Photo by Josue Misael via Pexels
Forget polished showroom queens. The Nissan 240RS (BS110) was born with mud in its veins. In the early 80s, as Group B monsters like the Audi Quattro and Lancia 037 rewrote rally history, Nissan crafted a raw, rulebook-exploiting weapon to storm the World Rally Championship. This is the story of Japan’s underdog challenger.
Built for Battle, Not Boulevards
The FIA’s homologation rules demanded 200 street-legal soldiers for Nissan to field their rally weapon. So between 1983-1985, Nissan crafted these rare beasts – S110 Silvias stripped, caged, and cranked to eleven. Forget cup holders. This coupe came with roll cages, stripped interiors, and rally-spec suspension bushings. Every street-legal 240RS was essentially a WRC prototype in disguise.
Heart of a Samurai: The FJ24 Engine
Under that boxy hood lived Nissan’s secret weapon: the 2.4-liter DOHC FJ24.
- Naturally Aspirated Fury: No turbos here – just 204hp of screaming, high-revving aggression at 7,200 RPM.
- Rally-Bred Toughness: Forged internals, sodium-filled valves, and a dry-sump system built to survive airborne landings.
- Five-Speed Symphony: Paired with a rifle-bolt manual gearbox, it howled like a banshee on rally stages from Greece to New Zealand.
Conquered Terrain, Not Podiums (But Came Damn Close)
The 240RS wasn’t just fast – it was brutally reliable where fragile Group B cars crumbled:
- Debut Glory: 1983 New Zealand Rally – Shekhar Mehta takes 2nd overall, humbling factory teams.
- Torture-Tested: Survived the car-crushing 1984 Acropolis Rally (5th place) and the icy 1985 Swedish Rally.
- Giant-Killer Reputation: Became a privateer favorite for its indestructible suspension and neutral handling on gravel, snow, and tarmac.
The Violet GTS: The 240RS’s Grittier Older Sibling
Before the 240RS, Nissan tested the waters with the Datsun Violet GTS in 1982:
- Homologation Hack: Used the same LZ20B twin-cam engine, homologated under the Violet nameplate.
- Safari Proven: Finished 3rd at the 1981 Safari Rally before homologation.

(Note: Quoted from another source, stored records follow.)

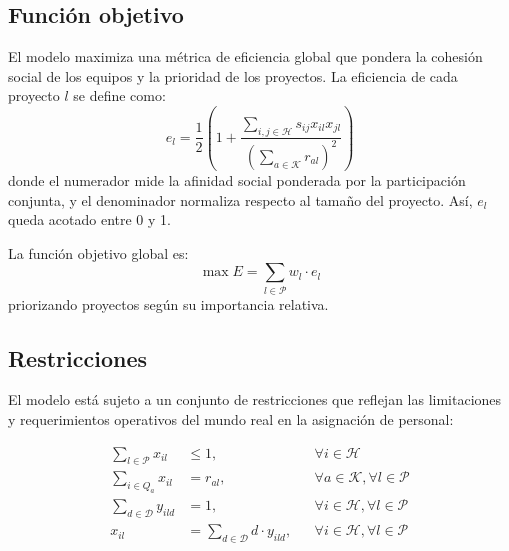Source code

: \documentclass[conference]{IEEEtran}
\begin{document}
\subsection{Función objetivo}

El modelo maximiza una métrica de eficiencia global que pondera la cohesión social de los equipos y la prioridad de los proyectos. La eficiencia de cada proyecto \(l\) se define como:
\begin{equation}
    e_l = \frac{1}{2} \left( 1 + \frac{\sum_{i,j \in \mathcal{H}} s_{ij} x_{il} x_{jl}}{\left(\sum_{a \in \mathcal{K}} r_{al}\right)^2} \right)
    \label{eq:efficiency_project_updated}
\end{equation}
donde el numerador mide la afinidad social ponderada por la participación conjunta, y el denominador normaliza respecto al tamaño del proyecto. Así, \(e_l\) queda acotado entre 0 y 1.

La función objetivo global es:
\begin{equation}
    \max E = \sum_{l \in \mathcal{P}} w_l \cdot e_l
    \label{eq:objective_total_updated}
\end{equation}
priorizando proyectos según su importancia relativa.

\subsection{Restricciones}
El modelo está sujeto a un conjunto de restricciones que reflejan las limitaciones y requerimientos operativos del mundo real en la asignación de personal:

\begin{align}
    \sum_{l \in \mathcal{P}} x_{il}  & \leq 1,                                     &  & \forall i \in \mathcal{H} \label{eq:constraint_capacity_updated}                              \\
    \sum_{i \in Q_a} x_{il}          & = r_{al},                                   &  & \forall a \in \mathcal{K}, \forall l \in \mathcal{P} \label{eq:constraint_skills_updated}     \\
    \sum_{d \in \mathcal{D}} y_{ild} & = 1,                                        &  & \forall i \in \mathcal{H}, \forall l \in \mathcal{P} \label{eq:constraint_force_one_fraction} \\
    x_{il}                           & = \sum_{d \in \mathcal{D}} d \cdot y_{ild}, &  & \forall i \in \mathcal{H}, \forall l \in \mathcal{P} \label{eq:constraint_define_x_from_y}
\end{align}
\end{document}

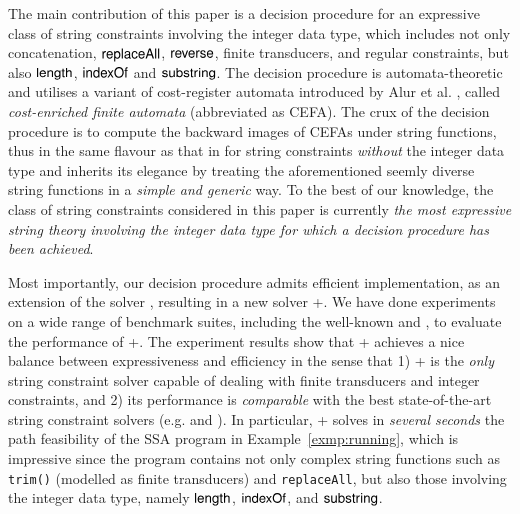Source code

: The main contribution of this paper is a decision procedure for an expressive class of string constraints involving the integer data type, which includes not only concatenation, $\mathsf{replaceAll}$, $\mathsf{reverse}$, finite transducers, and regular constraints, but also $\mathsf{length}$, $\mathsf{indexOf}$ and $\mathsf{substring}$. The decision procedure is automata-theoretic and utilises a variant of cost-register automata introduced by Alur et al. \cite{RLJ+13}, called \emph{cost-enriched finite automata} (abbreviated as CEFA). The crux of the decision procedure is to compute the backward images of CEFAs under string functions, thus in the same flavour as that in \cite{CHL+19} for string constraints \emph{without} the integer data type and inherits its elegance by treating the aforementioned seemly diverse string functions in a \emph{simple and generic} way. To the best of our knowledge, the class of string constraints considered in this paper is currently \emph{the most expressive string theory involving the integer data type for which a decision procedure has been achieved}. 

Most importantly, our decision procedure admits efficient implementation, as an extension of the {\ostrich} solver \cite{CHL+19}, resulting in a new solver {\ostrich}+.  We have done experiments on a wide range of benchmark suites, including the well-known {\kaluzabench} and {\pyexbench}, to evaluate the performance of {\ostrich}+. The experiment results show that  {\ostrich}+ achieves a nice balance between expressiveness and efficiency in the sense that 1) {\ostrich}+ is the \emph{only} string constraint solver capable of dealing with finite transducers and integer constraints, and 2) its performance is \emph{comparable} with the best state-of-the-art string constraint solvers (e.g. {\cvc} and {\zthreetrau}). In particular, {\ostrich}+ solves in \emph{several seconds} the path feasibility of the SSA program in Example~\ref{exmp:running}, which is impressive since the program contains not only complex string functions such as {\tt trim()} (modelled as finite transducers) and {\tt replaceAll}, but also those involving the integer data type, namely $\mathsf{length}$, $\mathsf{indexOf}$, and $\mathsf{substring}$. 



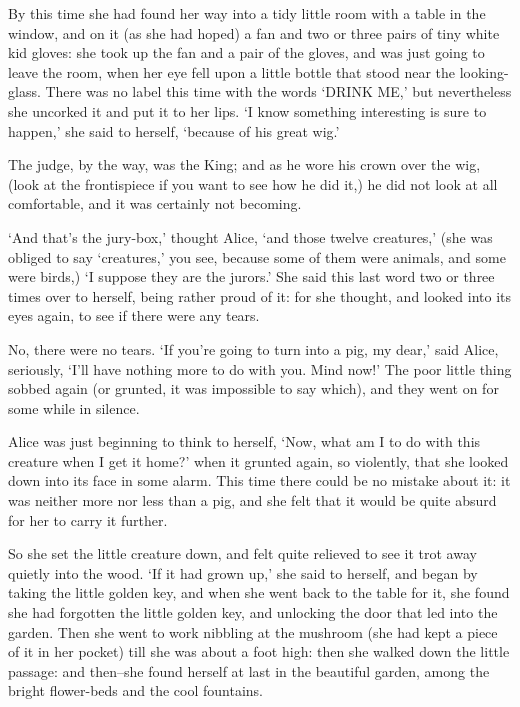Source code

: \documentclass[statementpaper,twoside,openany]{memoir}
\begin{document}
By this time she had found her way into a tidy little room with a table in the window, and on it (as she had hoped) a fan and two or three pairs of tiny white kid gloves: she took up the fan and a pair of the gloves, and was just going to leave the room, when her eye fell upon a little bottle that stood near the looking-glass. There was no label this time with the words `DRINK ME,' but nevertheless she uncorked it and put it to her lips. `I know something interesting is sure to happen,' she said to herself, `because of his great wig.'

The judge, by the way, was the King; and as he wore his crown over the wig, (look at the frontispiece if you want to see how he did it,) he did not look at all comfortable, and it was certainly not becoming.

`And that's the jury-box,' thought Alice, `and those twelve creatures,' (she was obliged to say `creatures,' you see, because some of them were animals, and some were birds,) `I suppose they are the jurors.' She said this last word two or three times over to herself, being rather proud of it: for she thought, and looked into its eyes again, to see if there were any tears.

No, there were no tears. `If you're going to turn into a pig, my dear,' said Alice, seriously, `I'll have nothing more to do with you. Mind now!' The poor little thing sobbed again (or grunted, it was impossible to say which), and they went on for some while in silence.

Alice was just beginning to think to herself, `Now, what am I to do with this creature when I get it home?' when it grunted again, so violently, that she looked down into its face in some alarm. This time there could be no mistake about it: it was neither more nor less than a pig, and she felt that it would be quite absurd for her to carry it further.

So she set the little creature down, and felt quite relieved to see it trot away quietly into the wood. `If it had grown up,' she said to herself, and began by taking the little golden key, and when she went back to the table for it, she found she had forgotten the little golden key, and unlocking the door that led into the garden. Then she went to work nibbling at the mushroom (she had kept a piece of it in her pocket) till she was about a foot high: then she walked down the little passage: and then--she found herself at last in the beautiful garden, among the bright flower-beds and the cool fountains.
\end{document}
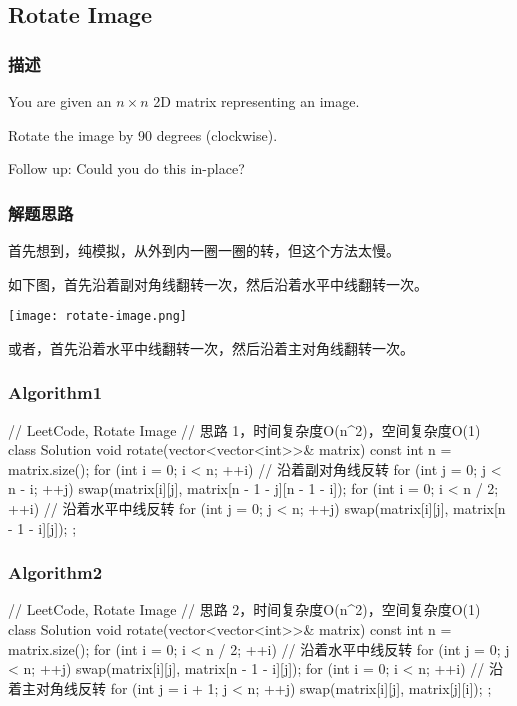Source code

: \subsection{Rotate Image} %
\label{sec:rotate-image}


\subsubsection{描述}
You are given an $n \times n$ 2D matrix representing an image.

Rotate the image by 90 degrees (clockwise).

Follow up:
Could you do this in-place?


\subsubsection{解题思路}
首先想到，纯模拟，从外到内一圈一圈的转，但这个方法太慢。

如下图，首先沿着副对角线翻转一次，然后沿着水平中线翻转一次。

\begin{center}
	\texttt{[image: rotate-image.png]}\\
	\label{fig:rotate-image}
\end{center}

或者，首先沿着水平中线翻转一次，然后沿着主对角线翻转一次。


\subsubsection{Algorithm1}
\begin{Code}
	// LeetCode, Rotate Image
	// 思路 1，时间复杂度O(n^2)，空间复杂度O(1)
	class Solution {
		void rotate(vector<vector<int>>& matrix) {
			const int n = matrix.size();
			for (int i = 0; i < n; ++i)  // 沿着副对角线反转
				for (int j = 0; j < n - i; ++j)
					swap(matrix[i][j], matrix[n - 1 - j][n - 1 - i]);
			for (int i = 0; i < n / 2; ++i) // 沿着水平中线反转
				for (int j = 0; j < n; ++j)
					swap(matrix[i][j], matrix[n - 1 - i][j]);
		}
	};
\end{Code}

\subsubsection{Algorithm2}
\begin{Code}
	// LeetCode, Rotate Image
	// 思路 2，时间复杂度O(n^2)，空间复杂度O(1)
	class Solution {
		void rotate(vector<vector<int>>& matrix) {
			const int n = matrix.size();
			for (int i = 0; i < n / 2; ++i) // 沿着水平中线反转
				for (int j = 0; j < n; ++j)
					swap(matrix[i][j], matrix[n - 1 - i][j]);
			for (int i = 0; i < n; ++i)  // 沿着主对角线反转
				for (int j = i + 1; j < n; ++j)
					swap(matrix[i][j], matrix[j][i]);
		}
	};
\end{Code}


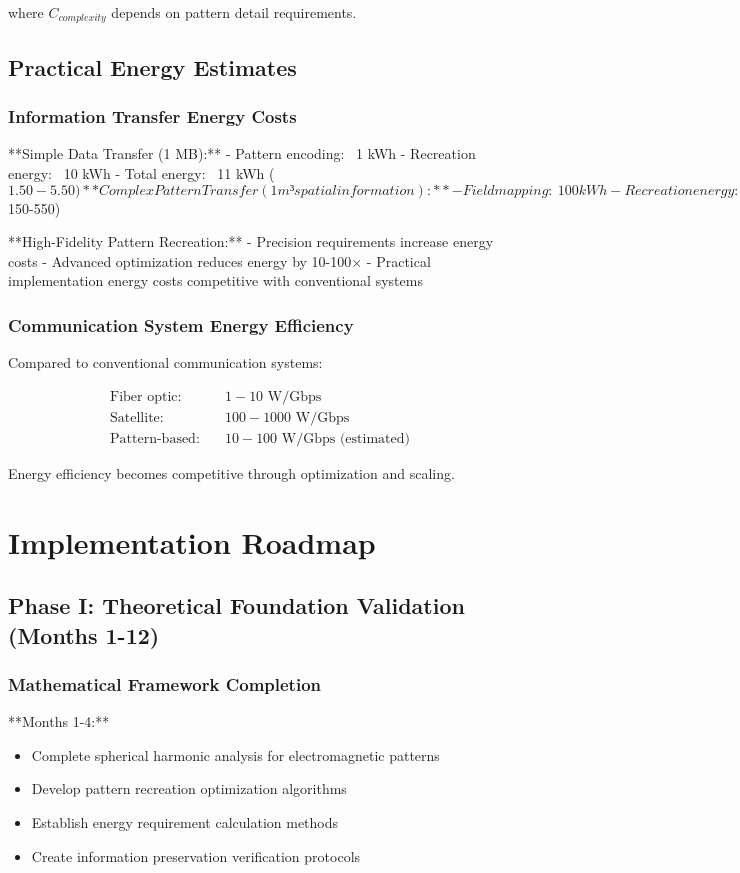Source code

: \documentclass[12pt,a4paper]{article}
\begin{document}
where $C_{complexity}$ depends on pattern detail requirements.

\subsection{Practical Energy Estimates}

\subsubsection{Information Transfer Energy Costs}

**Simple Data Transfer (1 MB):**
- Pattern encoding: ~1 kWh
- Recreation energy: ~10 kWh  
- Total energy: ~11 kWh ($1.50-5.50)

**Complex Pattern Transfer (1 m³ spatial information):**
- Field mapping: ~100 kWh
- Recreation energy: ~1,000 kWh
- Total energy: ~1,100 kWh ($150-550)

**High-Fidelity Pattern Recreation:**
- Precision requirements increase energy costs
- Advanced optimization reduces energy by 10-100×
- Practical implementation energy costs competitive with conventional systems

\subsubsection{Communication System Energy Efficiency}

Compared to conventional communication systems:

\begin{align}
\text{Fiber optic:} &\quad 1-10 \text{ W/Gbps} \\
\text{Satellite:} &\quad 100-1000 \text{ W/Gbps} \\
\text{Pattern-based:} &\quad 10-100 \text{ W/Gbps (estimated)}
\end{align}

Energy efficiency becomes competitive through optimization and scaling.

\section{Implementation Roadmap}

\subsection{Phase I: Theoretical Foundation Validation (Months 1-12)}

\subsubsection{Mathematical Framework Completion}
**Months 1-4:**
\begin{itemize}
\item Complete spherical harmonic analysis for electromagnetic patterns
\item Develop pattern recreation optimization algorithms
\item Establish energy requirement calculation methods
\item Create information preservation verification protocols
\end{itemize}
\end{document}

- Heartbreak in Portugal: Team leader Timo Salonen’s suspension “snapped like dry twigs” on Lisbon’s cobbles in ’82. Proof rally rewards the ruthless.
Why the 240RS Still Matters (And Why Collectors Crave It)
This Nissan isn’t just nostalgia – it’s a symbol of pre-GT-R Japanese rally ambition:
- Rare as Hen’s Teeth: Only ≈200 ever made. Finding one? Like uncovering buried samurai steel.
- The Last N/A Warrior: Final WRC contender without forced induction – a screaming relic of purist rally.
- Nissan’s Rally DNA: Direct ancestor to the pulsating GT-R Group A monsters of the 90s.
- Underdog Legend: Proof you don’t need 500hp to be heroic. Just grit, balance, and an engine that won’t quit.
Today, when a dusty 240RS fires up that FJ24 at a historic rally, the sound isn’t just noise – it’s the war cry of Japan’s forgotten Group B gladiator. A homologation hero that punched above its weight and left tread marks on rally history.